Rosa and Raymond joined the local NAACP chapter and became active in local activities. She served as secretary of the NAACP. On several occasions she tried to register to vote and was rebuffed by local officials. Besides looking at voter registration problems the NAACP was also looking into cases of flogging, peonage, murder, and rape of Black citizens.
It was a simple act of defiance that vaulted the young seamstress into the national spotlight and galvanized a national movement. On December 1, 1955, Rosa Parks decided to keep her seat on a Montgomery bus instead of giving the seat to a white man. "Our mistreatment was just not right, and I was tired of it. I kept thinking about my mother and my grandparents, and how strong they were. I knew there was a possibility of being mistreated, but an opportunity was being given to me to do what I had asked of others," wrote Parks in her book Quiet Strength. The racism and segregation of that time had finally met its match in a tiny seamstress with a mighty determination. She was arrested and fined for disorderly conduct because city officials didn't want the segregation laws challenged in court.
Prior to this time activists in the area had been divided on how to proceed to insure everyone knew African-Americans were dedicated to the task of being included equally in all aspects of Alabama life. Although Claudette Colvin had earlier in the year kept her seat on a city bus and years earlier a woman in South Carolina had violated that state's segregation policies on a bus, the Rosa Parks incident finally sparked the creation of a unified effort.
That effort was exemplified in the formation of the Montgomery Improvement Association headed by Dr. Martin Luther King, Jr. The association decided if Blacks could not ride the city buses as equals, they would just not ride the city buses.
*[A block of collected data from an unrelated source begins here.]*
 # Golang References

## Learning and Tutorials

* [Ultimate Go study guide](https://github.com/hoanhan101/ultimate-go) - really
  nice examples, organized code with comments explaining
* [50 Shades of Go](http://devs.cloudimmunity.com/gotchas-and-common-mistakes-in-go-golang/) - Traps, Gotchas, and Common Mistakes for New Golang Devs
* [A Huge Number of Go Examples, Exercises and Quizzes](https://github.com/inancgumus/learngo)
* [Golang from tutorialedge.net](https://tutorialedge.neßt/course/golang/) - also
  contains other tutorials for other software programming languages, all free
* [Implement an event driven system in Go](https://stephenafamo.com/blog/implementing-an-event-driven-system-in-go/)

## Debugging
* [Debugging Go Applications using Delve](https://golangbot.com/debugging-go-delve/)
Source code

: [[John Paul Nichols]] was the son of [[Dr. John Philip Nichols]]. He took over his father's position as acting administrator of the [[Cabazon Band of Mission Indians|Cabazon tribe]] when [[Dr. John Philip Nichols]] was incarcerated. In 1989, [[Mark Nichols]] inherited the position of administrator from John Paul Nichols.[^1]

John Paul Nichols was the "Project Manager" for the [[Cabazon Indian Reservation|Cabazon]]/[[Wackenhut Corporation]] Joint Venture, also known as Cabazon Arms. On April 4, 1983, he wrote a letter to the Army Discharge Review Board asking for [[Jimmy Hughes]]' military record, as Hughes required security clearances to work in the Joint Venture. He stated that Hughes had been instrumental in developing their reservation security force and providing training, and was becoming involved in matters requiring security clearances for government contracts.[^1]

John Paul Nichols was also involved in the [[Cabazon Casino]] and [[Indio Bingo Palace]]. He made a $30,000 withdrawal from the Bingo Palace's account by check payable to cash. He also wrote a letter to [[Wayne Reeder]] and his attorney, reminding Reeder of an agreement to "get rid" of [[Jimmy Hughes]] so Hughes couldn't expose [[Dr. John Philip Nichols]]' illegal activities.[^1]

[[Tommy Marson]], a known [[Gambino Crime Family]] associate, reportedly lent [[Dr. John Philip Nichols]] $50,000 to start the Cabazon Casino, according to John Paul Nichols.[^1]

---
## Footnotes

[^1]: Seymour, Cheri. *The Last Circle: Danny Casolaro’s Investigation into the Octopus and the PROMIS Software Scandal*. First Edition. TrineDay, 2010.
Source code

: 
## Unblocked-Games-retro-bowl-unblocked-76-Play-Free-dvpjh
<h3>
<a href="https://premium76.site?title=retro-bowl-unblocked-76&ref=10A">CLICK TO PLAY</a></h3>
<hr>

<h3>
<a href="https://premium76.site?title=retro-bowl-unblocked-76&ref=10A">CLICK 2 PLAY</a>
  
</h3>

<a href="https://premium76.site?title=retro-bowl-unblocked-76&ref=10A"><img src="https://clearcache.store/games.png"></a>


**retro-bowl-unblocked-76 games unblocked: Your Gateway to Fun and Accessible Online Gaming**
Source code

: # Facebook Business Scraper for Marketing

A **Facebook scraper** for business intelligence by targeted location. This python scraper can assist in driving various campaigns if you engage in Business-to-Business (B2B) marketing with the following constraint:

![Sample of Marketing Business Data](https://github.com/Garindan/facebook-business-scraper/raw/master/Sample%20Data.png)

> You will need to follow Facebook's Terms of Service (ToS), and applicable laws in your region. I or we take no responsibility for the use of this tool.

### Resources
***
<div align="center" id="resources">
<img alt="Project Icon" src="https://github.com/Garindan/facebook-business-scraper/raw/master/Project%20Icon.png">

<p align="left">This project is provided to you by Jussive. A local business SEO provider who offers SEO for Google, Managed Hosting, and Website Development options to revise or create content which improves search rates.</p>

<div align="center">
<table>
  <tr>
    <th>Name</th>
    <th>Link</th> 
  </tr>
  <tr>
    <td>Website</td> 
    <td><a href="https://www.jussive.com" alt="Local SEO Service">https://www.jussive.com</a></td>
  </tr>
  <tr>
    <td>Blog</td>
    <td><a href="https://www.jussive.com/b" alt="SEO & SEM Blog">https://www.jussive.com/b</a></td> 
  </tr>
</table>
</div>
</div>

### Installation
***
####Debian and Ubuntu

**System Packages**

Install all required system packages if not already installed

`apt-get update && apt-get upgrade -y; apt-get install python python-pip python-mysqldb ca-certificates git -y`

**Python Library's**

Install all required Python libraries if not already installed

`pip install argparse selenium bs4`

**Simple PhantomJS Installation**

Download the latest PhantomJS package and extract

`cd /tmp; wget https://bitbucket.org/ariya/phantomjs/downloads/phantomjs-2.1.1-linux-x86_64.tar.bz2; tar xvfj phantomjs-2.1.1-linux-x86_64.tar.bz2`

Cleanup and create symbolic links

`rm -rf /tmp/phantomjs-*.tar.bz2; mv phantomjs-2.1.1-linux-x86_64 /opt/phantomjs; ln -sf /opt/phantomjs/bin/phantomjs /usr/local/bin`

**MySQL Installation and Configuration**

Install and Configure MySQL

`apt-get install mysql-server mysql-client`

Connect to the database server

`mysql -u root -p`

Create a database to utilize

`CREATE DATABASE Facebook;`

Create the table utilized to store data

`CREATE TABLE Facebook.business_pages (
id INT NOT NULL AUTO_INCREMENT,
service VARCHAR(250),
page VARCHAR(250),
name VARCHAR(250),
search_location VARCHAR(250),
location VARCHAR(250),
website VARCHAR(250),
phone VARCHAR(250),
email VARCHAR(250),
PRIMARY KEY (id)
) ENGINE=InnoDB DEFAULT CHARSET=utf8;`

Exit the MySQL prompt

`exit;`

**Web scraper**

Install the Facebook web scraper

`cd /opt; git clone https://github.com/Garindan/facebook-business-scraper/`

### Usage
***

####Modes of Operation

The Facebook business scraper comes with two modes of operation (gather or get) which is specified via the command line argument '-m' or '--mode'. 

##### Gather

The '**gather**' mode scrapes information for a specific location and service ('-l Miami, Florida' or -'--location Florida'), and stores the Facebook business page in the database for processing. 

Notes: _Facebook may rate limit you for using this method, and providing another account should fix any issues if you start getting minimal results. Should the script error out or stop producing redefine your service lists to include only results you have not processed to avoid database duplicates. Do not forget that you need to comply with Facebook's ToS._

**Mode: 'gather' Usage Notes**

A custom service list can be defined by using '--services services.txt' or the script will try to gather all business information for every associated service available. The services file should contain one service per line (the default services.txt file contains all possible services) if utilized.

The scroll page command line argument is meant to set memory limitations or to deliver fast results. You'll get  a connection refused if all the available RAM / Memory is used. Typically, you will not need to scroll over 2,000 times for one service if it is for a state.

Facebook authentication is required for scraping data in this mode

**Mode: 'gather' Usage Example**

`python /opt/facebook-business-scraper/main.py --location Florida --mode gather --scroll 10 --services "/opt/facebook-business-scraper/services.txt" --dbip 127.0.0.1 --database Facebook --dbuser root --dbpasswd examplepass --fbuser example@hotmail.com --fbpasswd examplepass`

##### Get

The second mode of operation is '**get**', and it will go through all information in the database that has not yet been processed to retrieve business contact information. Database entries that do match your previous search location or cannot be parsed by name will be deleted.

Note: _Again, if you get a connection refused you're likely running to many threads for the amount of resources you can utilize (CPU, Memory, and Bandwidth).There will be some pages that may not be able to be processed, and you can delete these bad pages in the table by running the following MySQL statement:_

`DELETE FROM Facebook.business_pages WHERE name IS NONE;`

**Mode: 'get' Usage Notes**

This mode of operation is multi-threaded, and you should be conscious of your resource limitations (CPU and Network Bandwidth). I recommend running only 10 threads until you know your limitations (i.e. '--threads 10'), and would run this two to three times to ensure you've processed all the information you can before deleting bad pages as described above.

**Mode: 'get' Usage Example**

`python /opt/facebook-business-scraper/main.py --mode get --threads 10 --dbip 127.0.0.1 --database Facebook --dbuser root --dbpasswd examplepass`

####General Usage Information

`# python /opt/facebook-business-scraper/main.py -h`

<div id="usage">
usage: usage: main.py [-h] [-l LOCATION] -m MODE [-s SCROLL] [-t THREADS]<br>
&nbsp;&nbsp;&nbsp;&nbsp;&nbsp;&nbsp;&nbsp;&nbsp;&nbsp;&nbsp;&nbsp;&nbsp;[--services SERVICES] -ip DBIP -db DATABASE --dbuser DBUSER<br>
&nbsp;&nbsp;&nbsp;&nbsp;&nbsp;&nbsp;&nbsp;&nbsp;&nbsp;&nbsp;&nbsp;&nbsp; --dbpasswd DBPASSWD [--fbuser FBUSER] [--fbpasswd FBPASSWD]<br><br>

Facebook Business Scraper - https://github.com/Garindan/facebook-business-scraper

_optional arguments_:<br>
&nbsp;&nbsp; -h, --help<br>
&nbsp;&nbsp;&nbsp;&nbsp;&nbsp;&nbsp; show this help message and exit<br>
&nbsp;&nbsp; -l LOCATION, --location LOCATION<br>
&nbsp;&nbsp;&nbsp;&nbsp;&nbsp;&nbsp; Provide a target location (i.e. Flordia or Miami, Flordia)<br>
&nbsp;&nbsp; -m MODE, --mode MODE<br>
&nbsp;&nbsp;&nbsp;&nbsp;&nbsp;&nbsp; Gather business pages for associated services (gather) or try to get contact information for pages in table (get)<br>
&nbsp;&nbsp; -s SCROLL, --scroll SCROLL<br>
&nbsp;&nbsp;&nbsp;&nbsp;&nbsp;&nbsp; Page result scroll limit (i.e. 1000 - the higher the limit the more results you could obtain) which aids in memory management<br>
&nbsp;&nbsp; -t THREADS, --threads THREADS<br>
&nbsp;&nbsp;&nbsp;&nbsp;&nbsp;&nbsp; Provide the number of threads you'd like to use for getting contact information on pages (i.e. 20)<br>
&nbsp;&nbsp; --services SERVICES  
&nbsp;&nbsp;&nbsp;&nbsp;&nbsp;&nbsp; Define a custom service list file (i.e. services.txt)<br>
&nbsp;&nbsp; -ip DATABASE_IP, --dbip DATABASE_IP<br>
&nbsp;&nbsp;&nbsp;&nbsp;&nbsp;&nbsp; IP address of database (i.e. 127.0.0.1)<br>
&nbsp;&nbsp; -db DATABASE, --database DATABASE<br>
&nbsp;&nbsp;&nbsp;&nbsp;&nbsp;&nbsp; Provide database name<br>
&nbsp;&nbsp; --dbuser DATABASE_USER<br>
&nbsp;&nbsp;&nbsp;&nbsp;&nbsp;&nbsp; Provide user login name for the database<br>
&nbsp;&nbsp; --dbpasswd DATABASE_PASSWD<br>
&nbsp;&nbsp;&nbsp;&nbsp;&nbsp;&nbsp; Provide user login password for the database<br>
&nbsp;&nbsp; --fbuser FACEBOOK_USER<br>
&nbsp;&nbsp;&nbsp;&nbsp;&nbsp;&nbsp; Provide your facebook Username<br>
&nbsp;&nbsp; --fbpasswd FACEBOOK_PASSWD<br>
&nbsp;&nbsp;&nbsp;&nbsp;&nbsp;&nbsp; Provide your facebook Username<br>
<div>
This presented a hardship to most African-Americans in the community because they relied heavily on the city buses to take them to and from work in the white neighborhoods were most were employed. The dedication and perseverance of the Black community lasted 382 days when at last the Supreme Court struck down the Montgomery ordinance under which Mrs. Parks had been fined, and outlawed racial segregation on public transportation.
In 1957, the Parks moved to Detroit. Mrs. Parks worked for U.S. Representative John Conyers. She started the Rosa and Raymond Parks Institute for Self-Development. The Institute sponsors an annual summer program for teenagers called Pathways to Freedom for young people age 11-18. The young people tour the country in buses, under adult supervision, learning the history of their country and of the civil rights movement.
Mrs. Parks has never been comfortable with people believing she was the one who started the bus boycott. "Four decades later I am still uncomfortable with the credit given to me for starting the bus boycott. I would like [people] to know I was not the only person involved. I was just one of many who fought for freedom," Parks wrote in Quiet Strength.